Weirich’s point of departure is the claim that groups “literally perform acts” (p 3). That is, groups do not just perform acts in a metaphorical sense, they perform acts in the same sense as other agents. Weirich admits that groups lack desires, beliefs and other mental properties. However, on his view, this does not preclude groups from being autonomous agents. According to the theory proposed by Weirich, groups qualify as agents because they are free. Freedom is a sufficient condition for agency. Any entity that is free to choose is an agent whose actions can be evaluated by rationality, and according to Weirich groups satisfy this condition.
Weirich’s theory certainly goes against conventional philosophical wisdom. This of course contributes to making his theory interesting. However, in order for Weirich to make his claims plausible, he must defend his view against certain challenges: Why should we believe that groups literally perform acts because they are free, and exactly what does this mean? Groups do of course cause events, but being the cause of an event is not sufficient for freedom or agency. Weirich, perhaps wisely, refrains from presenting a philosophical definition of freedom. He correctly points out that that is to a large extent a separate debate, even though it is of course highly relevant to his project.

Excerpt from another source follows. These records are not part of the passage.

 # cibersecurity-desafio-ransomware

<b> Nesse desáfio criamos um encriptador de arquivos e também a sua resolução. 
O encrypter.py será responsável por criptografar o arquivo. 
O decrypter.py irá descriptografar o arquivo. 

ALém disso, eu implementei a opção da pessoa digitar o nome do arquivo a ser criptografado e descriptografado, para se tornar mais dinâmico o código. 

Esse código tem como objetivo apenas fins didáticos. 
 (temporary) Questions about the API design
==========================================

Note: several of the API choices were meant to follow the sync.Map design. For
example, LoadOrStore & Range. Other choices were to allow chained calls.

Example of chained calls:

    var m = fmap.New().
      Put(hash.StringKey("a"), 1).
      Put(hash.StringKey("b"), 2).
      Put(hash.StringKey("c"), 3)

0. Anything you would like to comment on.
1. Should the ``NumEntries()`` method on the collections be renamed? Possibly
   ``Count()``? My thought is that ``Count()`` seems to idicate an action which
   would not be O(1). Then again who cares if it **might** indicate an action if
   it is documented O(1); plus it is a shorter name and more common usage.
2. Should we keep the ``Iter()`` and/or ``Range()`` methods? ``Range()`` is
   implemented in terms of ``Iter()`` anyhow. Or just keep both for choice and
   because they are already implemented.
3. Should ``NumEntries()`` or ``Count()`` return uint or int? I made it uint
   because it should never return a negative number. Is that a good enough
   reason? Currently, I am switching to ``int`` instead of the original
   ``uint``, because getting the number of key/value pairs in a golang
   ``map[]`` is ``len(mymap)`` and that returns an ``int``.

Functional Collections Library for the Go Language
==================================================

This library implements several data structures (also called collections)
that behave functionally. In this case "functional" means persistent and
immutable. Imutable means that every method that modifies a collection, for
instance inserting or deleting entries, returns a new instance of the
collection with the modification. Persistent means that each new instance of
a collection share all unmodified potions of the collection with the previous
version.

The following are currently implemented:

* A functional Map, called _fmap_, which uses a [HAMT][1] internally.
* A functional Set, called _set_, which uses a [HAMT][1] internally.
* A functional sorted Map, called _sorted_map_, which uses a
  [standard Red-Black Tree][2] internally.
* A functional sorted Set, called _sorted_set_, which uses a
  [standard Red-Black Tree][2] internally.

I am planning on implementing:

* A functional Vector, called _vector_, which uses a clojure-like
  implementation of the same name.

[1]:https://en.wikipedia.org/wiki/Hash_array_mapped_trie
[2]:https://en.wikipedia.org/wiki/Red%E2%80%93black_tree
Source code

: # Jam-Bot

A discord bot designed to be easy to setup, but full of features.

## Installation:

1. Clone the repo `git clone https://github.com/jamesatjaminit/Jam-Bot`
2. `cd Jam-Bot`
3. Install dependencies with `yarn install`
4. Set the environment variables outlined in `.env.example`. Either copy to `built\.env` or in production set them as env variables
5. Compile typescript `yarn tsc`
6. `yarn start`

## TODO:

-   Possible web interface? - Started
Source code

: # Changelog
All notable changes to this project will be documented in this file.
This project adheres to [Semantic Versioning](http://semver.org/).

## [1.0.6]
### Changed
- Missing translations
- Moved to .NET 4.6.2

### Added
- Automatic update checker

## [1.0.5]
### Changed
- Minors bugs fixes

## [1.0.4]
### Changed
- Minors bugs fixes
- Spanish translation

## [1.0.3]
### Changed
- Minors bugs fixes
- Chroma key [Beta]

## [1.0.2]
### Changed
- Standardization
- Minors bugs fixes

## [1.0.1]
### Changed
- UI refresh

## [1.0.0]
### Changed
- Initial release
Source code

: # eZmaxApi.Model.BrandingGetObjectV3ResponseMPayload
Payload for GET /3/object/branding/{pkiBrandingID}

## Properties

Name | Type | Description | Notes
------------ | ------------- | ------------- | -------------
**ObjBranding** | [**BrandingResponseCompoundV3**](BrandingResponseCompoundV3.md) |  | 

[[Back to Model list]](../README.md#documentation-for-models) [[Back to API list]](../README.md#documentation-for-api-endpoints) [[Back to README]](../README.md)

However, we at least get to know that a free act need not be a product of deliberation. In order to illustrate this point, Weirich asks us to suppose that people in Scotland put on their woolies in September in response to a change in the weather and not in response to each other. Weirich claims that, “I count the group as a collective agent and their combined acts as a collective act.” (p 10) Rather than questioning whether this view really is consistent with how we usually talk about acts and agency, it is perhaps better to regard it as a stipulative definition and see where it leads us. (This is at least what I take to be the most charitable interpretation of Weirich’s proposal.)

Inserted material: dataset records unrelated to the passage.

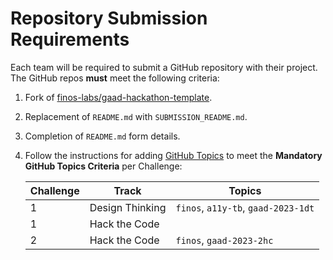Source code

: # Repository Submission Requirements
Each team will be required to submit a GitHub repository with their project. The GitHub repos **must** meet the following criteria:

1. Fork of [finos-labs/gaad-hackathon-template](https://github.com/finos-labs/gaad-hackathon-template).
2. Replacement of `README.md` with `SUBMISSION_README.md`.
3. Completion of `README.md` form details.
4. Follow the instructions for adding [GitHub Topics][1] to meet the **Mandatory GitHub Topics Criteria** per Challenge:

    | Challenge | Track | Topics |
    | --- | --- | --- |
     | 1 | Design Thinking | `finos`, `a11y-tb`, `gaad-2023-1dt`|
    | 1 | Hack the Code | | `finos`, `a11y-tb`, `gaad-2023-1hc`|
    | 2 | Hack the Code | `finos`, `gaad-2023-2hc`|


<!--- Reusable Resources --->
[1]: https://docs.github.com/en/enterprise-server@3.0/repositories/managing-your-repositorys-settings-and-features/customizing-your-repository/classifying-your-repository-with-topics#adding-topics-to-your-repository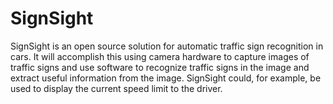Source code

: SignSight
=========
SignSight is an open source solution for automatic traffic sign recognition in cars. It will accomplish this using camera hardware to capture images of traffic signs and use software to recognize traffic signs in the image and extract useful information from the image. SignSight could, for example, be used to display the current speed limit to the driver.
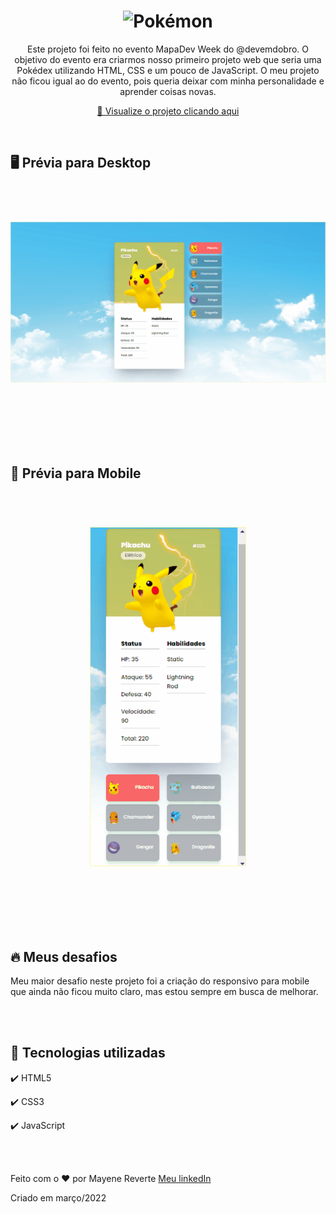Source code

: <h1 align="center">
  <img src="github/image/logo.png" alt="Pokémon" width="200">
</h1>

<p align="center">Este projeto foi feito no evento MapaDev Week do @devemdobro. O objetivo do evento era criarmos nosso primeiro projeto web que seria uma Pokédex utilizando HTML, CSS e um pouco de JavaScript. O meu projeto não ficou igual ao do evento, pois queria deixar com minha personalidade e aprender coisas novas.</p>

<div align="center">

 [👀 Visualize o projeto clicando aqui](https://revertemayene.github.io/mapadevweek-pokedex/)

</div> 

<br>

## 🖥️ Prévia para Desktop

<h1 align="center">

<br>

  <img src="github/gifs/desktop.gif" alt="Pokedex" width="900">

<br><br>
</h1>

## 📱 Prévia para Mobile

<h1 align="center">

<br>

  <img src="github/gifs/mobile.gif" alt="Pokedex" width="250">

<br><br>
</h1>

## 🔥 Meus desafios
<p align= "left">Meu maior desafio neste projeto foi a criação do responsivo para mobile que ainda não ficou muito claro, mas estou sempre em busca de melhorar.</p>
<br><br>


## 🚀 Tecnologias utilizadas

✔️ HTML5

✔️ CSS3

✔️ JavaScript

<br><br>

Feito com o ❤️ por Mayene Reverte [Meu linkedIn](https://www.linkedin.com/in/mayenereverte/)
<p>Criado em março/2022</p>


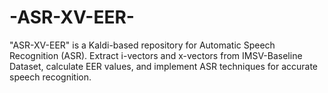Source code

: # -ASR-XV-EER-
"ASR-XV-EER" is a Kaldi-based repository for Automatic Speech Recognition (ASR). Extract i-vectors and x-vectors from IMSV-Baseline Dataset, calculate EER values, and implement ASR techniques for accurate speech recognition.
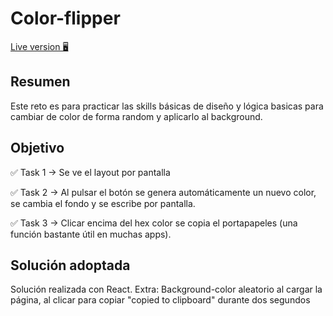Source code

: # Color-flipper

[Live version 🖥](https://color-flipper-ev.netlify.app/)

## Resumen

Este reto es para practicar las skills básicas de diseño y lógica basicas para cambiar de color de forma random y aplicarlo al background.

## Objetivo

✅ Task 1 → Se ve el layout por pantalla

✅ Task 2 → Al pulsar el botón se genera automáticamente un nuevo color, se cambia el fondo y se escribe por pantalla.

✅ Task 3 → Clicar encima del hex color se copia el portapapeles (una función bastante útil en muchas apps).

## Solución adoptada

Solución realizada con React. Extra: Background-color aleatorio al cargar la página, al clicar para copiar "copied to clipboard" durante dos segundos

So what principles of rationality are applicable to groups then? Weirich argues that for groups rationality is “compositional”. This is one of the key claims of the book. The basic idea is that, “Rationality evaluates by comparisons only options that an agent controls directly and evaluates by components options that an agent controls indirectly” (p 29). Since collective acts consist of individual acts the principle of compositionality is important for establishing a link between collective rationality and individual rationality. Consider, for instance, the principle of utility maximisation. This is a comparative principle, which means that it only applies to sets of acts over which an agent has direct control. Sometimes the members of a group only have direct control over their own acts, and this may prevent rational individuals from maximising overall utility. This is exactly what is entailed by the principle of compositionality. Since each individual only has direct control over his own acts, rationality evaluates the options faced by the group by its components. Weirich points out that if an act performed by a group falls short of a standard of collective rationality, then it has to be the case that some member’s contribution is irrational. The reverse need not be true, however. Two or more group members can of course perform irrational acts that cancel out each other on a group level.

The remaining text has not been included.